■ **WHAT YOU NEED TO DO**
Examine the records and identify each line that includes the string "with". Copy those lines.

········

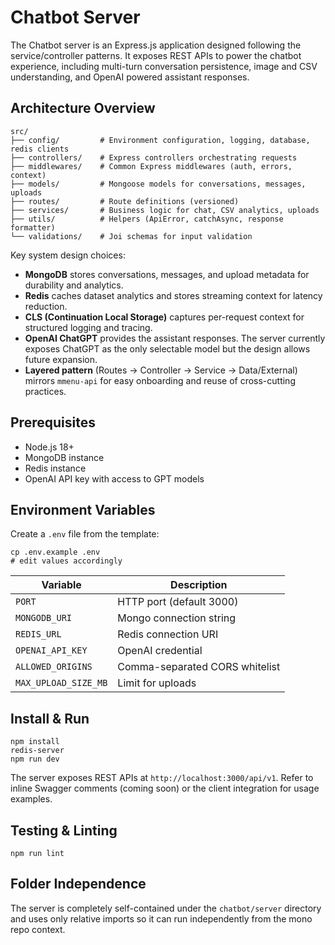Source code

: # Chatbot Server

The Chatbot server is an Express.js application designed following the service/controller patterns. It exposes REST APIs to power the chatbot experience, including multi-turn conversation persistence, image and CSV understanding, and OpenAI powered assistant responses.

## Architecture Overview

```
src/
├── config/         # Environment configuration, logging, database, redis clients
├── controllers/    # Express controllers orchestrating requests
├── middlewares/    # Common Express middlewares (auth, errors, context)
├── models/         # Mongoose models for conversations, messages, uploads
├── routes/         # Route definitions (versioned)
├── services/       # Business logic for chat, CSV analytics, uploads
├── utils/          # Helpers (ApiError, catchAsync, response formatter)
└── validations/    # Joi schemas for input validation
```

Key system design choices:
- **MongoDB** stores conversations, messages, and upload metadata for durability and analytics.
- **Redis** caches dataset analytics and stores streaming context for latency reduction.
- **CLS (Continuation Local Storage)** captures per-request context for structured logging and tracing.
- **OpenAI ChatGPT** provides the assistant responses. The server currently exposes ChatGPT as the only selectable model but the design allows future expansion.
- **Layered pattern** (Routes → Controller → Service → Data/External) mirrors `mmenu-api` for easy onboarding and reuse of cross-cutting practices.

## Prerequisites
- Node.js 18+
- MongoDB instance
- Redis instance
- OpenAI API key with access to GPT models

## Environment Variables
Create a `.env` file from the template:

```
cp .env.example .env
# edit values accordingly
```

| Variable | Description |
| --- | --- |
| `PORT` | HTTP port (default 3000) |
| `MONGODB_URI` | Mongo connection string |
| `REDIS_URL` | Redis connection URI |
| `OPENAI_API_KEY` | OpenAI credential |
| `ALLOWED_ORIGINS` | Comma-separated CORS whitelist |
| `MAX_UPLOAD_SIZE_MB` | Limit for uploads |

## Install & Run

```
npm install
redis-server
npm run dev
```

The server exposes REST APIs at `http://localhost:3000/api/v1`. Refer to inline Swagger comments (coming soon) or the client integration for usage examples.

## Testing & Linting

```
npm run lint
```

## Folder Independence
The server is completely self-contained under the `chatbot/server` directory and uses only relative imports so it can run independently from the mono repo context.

········

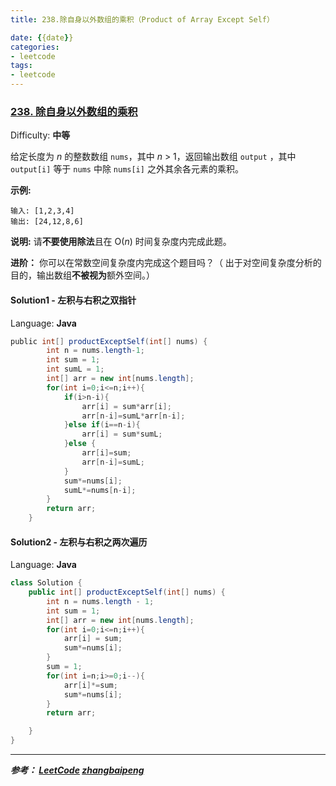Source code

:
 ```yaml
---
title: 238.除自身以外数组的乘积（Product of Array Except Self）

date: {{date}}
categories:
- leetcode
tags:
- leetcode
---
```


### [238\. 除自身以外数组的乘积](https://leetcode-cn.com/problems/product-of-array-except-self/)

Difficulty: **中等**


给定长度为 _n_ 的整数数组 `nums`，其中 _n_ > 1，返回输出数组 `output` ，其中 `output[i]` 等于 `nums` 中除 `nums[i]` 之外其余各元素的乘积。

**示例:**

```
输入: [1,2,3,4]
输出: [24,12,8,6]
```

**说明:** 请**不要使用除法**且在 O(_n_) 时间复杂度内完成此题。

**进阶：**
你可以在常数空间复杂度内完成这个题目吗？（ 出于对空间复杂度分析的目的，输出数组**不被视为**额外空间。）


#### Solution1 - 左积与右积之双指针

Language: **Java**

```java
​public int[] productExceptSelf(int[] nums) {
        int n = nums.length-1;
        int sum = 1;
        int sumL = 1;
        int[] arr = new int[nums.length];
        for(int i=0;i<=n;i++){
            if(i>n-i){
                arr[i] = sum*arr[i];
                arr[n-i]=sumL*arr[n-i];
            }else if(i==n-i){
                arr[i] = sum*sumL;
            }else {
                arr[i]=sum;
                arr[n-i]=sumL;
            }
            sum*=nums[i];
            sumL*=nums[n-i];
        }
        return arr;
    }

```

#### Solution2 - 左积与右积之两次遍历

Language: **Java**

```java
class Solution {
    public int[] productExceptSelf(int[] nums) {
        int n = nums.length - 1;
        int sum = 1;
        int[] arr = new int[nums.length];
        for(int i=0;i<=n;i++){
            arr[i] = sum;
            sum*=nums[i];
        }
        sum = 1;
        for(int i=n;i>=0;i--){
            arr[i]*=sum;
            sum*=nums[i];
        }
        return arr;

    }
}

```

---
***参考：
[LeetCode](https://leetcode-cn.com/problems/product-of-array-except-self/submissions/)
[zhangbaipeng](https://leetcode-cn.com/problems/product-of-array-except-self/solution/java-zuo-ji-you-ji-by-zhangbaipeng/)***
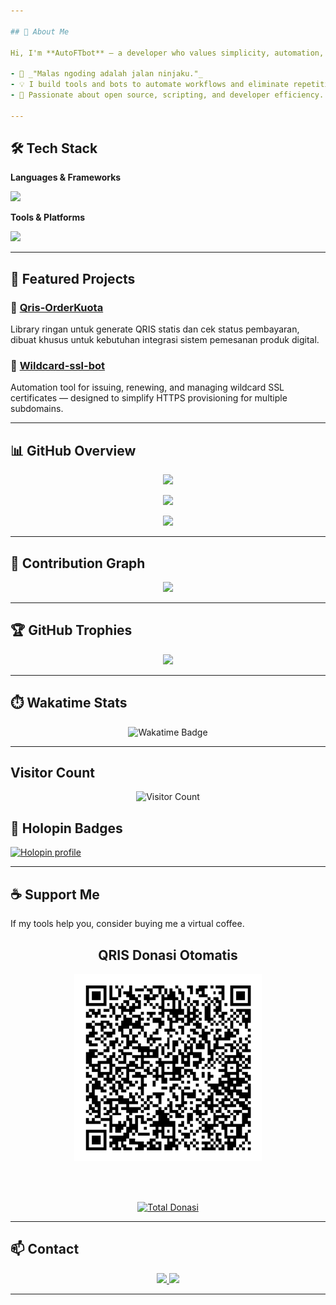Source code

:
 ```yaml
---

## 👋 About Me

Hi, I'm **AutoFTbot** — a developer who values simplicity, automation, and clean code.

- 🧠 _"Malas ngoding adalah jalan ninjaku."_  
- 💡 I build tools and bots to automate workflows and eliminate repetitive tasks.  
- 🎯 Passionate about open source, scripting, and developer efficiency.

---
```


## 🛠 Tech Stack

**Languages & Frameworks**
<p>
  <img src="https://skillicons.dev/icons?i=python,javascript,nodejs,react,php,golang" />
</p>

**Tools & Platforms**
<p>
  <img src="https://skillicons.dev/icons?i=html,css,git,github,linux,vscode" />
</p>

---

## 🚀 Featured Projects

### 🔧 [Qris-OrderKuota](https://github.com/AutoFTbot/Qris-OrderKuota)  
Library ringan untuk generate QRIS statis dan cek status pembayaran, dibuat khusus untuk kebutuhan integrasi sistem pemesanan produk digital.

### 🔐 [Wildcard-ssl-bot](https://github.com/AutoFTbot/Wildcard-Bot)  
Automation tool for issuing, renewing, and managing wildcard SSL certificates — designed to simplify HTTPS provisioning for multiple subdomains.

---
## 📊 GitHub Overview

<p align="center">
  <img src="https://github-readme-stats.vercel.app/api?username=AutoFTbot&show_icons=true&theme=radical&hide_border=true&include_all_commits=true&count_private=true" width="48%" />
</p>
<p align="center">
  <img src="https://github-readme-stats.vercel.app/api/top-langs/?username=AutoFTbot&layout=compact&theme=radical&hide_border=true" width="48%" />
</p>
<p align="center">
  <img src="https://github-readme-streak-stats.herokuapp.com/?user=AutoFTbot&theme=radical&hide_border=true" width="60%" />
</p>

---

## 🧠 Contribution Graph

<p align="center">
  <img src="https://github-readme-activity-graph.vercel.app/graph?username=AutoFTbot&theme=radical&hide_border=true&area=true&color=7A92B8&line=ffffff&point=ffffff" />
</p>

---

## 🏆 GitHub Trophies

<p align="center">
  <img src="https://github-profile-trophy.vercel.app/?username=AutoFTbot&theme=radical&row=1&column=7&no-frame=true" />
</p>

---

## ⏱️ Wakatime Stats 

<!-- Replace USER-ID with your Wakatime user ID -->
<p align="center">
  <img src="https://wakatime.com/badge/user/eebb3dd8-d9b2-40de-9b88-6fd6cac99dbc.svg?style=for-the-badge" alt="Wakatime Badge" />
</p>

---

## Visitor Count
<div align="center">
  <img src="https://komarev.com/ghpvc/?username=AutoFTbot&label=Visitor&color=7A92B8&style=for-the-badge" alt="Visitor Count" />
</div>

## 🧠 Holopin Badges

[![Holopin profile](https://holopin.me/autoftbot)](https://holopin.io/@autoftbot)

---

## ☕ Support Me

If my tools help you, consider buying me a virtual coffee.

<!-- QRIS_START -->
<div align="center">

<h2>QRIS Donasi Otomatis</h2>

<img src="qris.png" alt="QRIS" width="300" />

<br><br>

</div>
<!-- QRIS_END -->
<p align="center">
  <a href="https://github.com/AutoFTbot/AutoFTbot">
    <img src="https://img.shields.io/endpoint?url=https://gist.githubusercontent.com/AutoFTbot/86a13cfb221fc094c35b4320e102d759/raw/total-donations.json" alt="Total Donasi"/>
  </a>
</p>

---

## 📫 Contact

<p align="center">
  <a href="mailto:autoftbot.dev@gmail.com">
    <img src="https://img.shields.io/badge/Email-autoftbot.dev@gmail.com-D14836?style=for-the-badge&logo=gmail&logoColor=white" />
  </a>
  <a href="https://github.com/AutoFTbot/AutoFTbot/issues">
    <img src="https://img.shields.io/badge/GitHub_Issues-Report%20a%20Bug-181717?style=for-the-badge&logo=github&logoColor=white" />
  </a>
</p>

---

········

■ **TASK RESPONSE**
- OpenAI API key with access to GPT models
<!-- Replace USER-ID with your Wakatime user ID -->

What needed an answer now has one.